◆ **DATA SUPPLIED**:

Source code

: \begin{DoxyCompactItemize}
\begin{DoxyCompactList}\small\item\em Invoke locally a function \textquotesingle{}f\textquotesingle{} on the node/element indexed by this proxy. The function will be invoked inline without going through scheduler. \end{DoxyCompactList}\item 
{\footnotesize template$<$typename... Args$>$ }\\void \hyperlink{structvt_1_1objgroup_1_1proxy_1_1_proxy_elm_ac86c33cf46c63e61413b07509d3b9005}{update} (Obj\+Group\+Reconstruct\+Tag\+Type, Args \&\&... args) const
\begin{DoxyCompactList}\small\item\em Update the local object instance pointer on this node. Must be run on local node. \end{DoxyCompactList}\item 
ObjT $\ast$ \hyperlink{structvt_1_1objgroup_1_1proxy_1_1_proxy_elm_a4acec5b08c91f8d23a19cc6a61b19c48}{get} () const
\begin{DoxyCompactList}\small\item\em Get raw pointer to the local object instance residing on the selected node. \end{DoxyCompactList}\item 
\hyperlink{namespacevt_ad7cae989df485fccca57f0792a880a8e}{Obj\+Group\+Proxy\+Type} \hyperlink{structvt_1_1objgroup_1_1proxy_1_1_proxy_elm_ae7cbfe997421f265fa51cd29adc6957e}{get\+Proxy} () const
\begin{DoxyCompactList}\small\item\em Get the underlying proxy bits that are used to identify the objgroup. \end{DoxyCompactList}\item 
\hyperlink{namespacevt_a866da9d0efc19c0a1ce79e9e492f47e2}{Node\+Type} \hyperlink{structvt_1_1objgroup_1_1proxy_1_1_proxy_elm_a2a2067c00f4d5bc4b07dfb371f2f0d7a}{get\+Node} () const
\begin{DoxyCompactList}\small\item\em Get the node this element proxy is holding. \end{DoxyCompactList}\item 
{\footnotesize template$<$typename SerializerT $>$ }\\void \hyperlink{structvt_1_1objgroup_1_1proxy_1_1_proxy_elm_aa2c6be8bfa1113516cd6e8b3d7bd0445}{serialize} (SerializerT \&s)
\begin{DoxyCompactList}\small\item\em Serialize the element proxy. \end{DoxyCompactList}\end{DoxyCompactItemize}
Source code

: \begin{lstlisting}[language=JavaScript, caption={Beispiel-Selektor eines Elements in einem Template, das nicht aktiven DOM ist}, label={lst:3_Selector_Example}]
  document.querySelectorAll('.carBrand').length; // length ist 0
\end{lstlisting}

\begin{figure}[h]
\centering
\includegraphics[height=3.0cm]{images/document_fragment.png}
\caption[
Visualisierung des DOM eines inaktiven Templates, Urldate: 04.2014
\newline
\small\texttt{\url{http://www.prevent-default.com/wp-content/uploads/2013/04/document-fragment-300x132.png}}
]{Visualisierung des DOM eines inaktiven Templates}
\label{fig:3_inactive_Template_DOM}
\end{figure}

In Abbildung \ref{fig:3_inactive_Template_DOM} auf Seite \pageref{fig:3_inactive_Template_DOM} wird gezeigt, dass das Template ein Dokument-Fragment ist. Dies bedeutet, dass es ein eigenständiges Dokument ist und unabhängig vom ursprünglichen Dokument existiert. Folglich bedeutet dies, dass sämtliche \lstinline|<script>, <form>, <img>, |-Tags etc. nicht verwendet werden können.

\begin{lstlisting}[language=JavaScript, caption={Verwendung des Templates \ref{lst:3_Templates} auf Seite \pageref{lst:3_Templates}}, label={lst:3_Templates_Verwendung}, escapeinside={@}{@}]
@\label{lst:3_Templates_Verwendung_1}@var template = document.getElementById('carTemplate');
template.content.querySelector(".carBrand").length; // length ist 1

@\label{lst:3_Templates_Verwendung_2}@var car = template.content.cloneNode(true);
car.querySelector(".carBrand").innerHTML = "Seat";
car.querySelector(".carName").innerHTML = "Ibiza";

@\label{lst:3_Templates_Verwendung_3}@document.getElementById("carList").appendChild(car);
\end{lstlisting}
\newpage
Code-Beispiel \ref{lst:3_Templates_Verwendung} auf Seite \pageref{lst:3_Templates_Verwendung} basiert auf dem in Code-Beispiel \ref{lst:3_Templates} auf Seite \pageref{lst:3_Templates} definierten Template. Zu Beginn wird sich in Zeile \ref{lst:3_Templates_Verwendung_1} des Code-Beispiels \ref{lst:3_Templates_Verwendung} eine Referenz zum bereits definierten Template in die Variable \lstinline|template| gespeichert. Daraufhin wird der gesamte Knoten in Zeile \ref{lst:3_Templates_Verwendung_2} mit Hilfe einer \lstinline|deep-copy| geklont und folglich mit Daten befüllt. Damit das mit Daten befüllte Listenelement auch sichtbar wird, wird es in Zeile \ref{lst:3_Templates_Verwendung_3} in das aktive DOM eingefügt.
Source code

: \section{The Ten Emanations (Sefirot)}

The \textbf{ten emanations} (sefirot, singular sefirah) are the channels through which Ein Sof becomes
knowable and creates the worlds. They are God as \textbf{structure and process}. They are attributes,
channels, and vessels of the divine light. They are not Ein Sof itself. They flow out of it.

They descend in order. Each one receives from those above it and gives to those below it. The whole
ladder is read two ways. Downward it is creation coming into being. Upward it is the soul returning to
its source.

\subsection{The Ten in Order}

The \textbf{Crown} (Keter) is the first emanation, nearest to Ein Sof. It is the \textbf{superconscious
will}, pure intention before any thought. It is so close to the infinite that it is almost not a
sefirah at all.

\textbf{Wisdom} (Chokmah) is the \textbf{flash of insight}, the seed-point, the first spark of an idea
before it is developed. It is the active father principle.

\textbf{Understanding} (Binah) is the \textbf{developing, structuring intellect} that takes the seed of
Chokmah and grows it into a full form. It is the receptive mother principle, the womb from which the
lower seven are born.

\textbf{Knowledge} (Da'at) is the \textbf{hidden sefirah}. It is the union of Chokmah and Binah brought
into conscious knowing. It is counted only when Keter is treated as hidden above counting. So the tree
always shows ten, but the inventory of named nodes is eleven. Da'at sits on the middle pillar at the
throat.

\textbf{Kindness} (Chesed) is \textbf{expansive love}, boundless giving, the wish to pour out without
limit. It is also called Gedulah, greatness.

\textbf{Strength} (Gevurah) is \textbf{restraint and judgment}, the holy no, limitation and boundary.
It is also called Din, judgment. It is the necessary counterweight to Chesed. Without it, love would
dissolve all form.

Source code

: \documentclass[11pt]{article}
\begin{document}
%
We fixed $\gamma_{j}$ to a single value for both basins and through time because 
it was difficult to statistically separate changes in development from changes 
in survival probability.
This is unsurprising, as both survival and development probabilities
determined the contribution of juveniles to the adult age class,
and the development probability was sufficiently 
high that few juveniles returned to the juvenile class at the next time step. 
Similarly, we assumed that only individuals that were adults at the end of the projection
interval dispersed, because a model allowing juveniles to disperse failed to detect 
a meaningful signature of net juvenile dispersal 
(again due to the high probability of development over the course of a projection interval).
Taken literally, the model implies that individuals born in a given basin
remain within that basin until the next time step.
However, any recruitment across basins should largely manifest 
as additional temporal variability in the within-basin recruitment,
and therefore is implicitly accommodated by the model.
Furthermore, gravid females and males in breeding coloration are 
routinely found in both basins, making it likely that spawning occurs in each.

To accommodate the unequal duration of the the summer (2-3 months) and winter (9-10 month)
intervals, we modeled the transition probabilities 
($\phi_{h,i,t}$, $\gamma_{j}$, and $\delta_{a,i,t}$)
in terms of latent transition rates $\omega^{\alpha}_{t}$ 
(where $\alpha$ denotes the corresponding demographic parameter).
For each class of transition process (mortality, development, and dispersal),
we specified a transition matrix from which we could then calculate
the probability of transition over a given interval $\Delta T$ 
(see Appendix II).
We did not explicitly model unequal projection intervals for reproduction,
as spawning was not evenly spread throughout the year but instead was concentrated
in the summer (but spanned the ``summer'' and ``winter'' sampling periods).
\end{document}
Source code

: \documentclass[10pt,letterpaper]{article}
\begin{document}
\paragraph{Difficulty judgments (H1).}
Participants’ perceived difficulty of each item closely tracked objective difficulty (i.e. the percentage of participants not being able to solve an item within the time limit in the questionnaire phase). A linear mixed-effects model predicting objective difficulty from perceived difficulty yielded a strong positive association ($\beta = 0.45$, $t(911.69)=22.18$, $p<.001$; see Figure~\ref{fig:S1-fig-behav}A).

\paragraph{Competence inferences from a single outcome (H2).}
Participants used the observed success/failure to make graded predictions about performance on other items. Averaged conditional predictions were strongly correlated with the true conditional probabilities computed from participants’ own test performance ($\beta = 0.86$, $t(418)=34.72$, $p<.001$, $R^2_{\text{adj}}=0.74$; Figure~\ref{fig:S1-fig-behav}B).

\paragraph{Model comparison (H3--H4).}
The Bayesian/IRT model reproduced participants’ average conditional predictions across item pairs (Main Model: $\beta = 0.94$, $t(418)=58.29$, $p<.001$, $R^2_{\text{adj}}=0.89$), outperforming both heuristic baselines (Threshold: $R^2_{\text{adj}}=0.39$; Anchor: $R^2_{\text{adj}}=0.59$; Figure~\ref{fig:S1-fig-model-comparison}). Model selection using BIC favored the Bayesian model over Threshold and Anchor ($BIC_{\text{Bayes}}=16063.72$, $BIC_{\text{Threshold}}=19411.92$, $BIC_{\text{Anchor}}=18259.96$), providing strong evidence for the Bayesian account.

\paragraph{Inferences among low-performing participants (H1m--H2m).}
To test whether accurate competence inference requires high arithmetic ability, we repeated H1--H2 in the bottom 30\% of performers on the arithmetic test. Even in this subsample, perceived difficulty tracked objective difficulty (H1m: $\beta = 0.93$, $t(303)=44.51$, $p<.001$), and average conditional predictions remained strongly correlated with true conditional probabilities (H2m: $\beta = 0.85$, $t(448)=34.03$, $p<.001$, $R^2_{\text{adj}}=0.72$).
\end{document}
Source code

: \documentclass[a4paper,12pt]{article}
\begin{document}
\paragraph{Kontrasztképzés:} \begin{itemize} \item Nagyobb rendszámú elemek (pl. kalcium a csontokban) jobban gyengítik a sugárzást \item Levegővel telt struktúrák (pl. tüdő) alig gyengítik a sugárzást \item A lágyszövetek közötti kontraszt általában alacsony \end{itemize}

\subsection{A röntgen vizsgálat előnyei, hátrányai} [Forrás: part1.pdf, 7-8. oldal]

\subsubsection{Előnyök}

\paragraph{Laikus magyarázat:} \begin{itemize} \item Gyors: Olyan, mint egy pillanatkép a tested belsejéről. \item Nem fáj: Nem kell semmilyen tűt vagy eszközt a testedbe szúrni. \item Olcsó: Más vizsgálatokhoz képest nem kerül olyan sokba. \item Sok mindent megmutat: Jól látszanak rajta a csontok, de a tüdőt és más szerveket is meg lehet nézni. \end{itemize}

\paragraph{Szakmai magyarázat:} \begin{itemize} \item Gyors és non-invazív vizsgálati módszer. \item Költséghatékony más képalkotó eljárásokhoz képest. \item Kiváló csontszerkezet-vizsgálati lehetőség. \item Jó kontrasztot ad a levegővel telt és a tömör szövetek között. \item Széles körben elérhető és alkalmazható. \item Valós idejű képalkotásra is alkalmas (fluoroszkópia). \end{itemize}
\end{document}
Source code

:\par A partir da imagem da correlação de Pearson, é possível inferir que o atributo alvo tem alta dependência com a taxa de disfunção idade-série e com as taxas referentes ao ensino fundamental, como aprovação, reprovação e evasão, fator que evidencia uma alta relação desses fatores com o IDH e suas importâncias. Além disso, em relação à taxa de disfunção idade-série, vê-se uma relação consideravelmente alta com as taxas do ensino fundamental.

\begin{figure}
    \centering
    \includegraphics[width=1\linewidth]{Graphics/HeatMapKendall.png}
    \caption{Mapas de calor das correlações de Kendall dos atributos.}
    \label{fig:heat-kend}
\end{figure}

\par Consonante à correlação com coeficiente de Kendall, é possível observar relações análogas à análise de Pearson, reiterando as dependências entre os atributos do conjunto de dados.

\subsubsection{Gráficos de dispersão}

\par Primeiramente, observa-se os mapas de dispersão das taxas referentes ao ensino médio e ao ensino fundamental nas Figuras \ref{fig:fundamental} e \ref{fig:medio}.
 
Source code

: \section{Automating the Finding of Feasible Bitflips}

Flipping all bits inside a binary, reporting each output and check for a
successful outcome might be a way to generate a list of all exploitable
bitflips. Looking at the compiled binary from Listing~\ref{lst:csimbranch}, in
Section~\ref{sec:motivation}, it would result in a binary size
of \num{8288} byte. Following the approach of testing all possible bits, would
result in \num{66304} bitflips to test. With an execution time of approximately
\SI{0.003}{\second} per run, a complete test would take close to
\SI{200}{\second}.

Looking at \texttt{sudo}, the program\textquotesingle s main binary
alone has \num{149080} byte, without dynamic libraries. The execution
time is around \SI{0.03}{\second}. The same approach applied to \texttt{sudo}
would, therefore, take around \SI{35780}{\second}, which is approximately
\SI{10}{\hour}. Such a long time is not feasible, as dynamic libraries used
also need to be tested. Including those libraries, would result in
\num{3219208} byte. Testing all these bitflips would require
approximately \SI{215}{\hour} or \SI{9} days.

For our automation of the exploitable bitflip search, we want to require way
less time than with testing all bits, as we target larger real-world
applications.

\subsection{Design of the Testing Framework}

◆ **YOUR INSTRUCTIONS**: Copy every line of the listing where the word "channels" appears.

◆ **SOLUTION TO THE EXERCISE**:
The \textbf{ten emanations} (sefirot, singular sefirah) are the channels through which Ein Sof becomes
channels, and vessels of the divine light. They are not Ein Sof itself. They flow out of it.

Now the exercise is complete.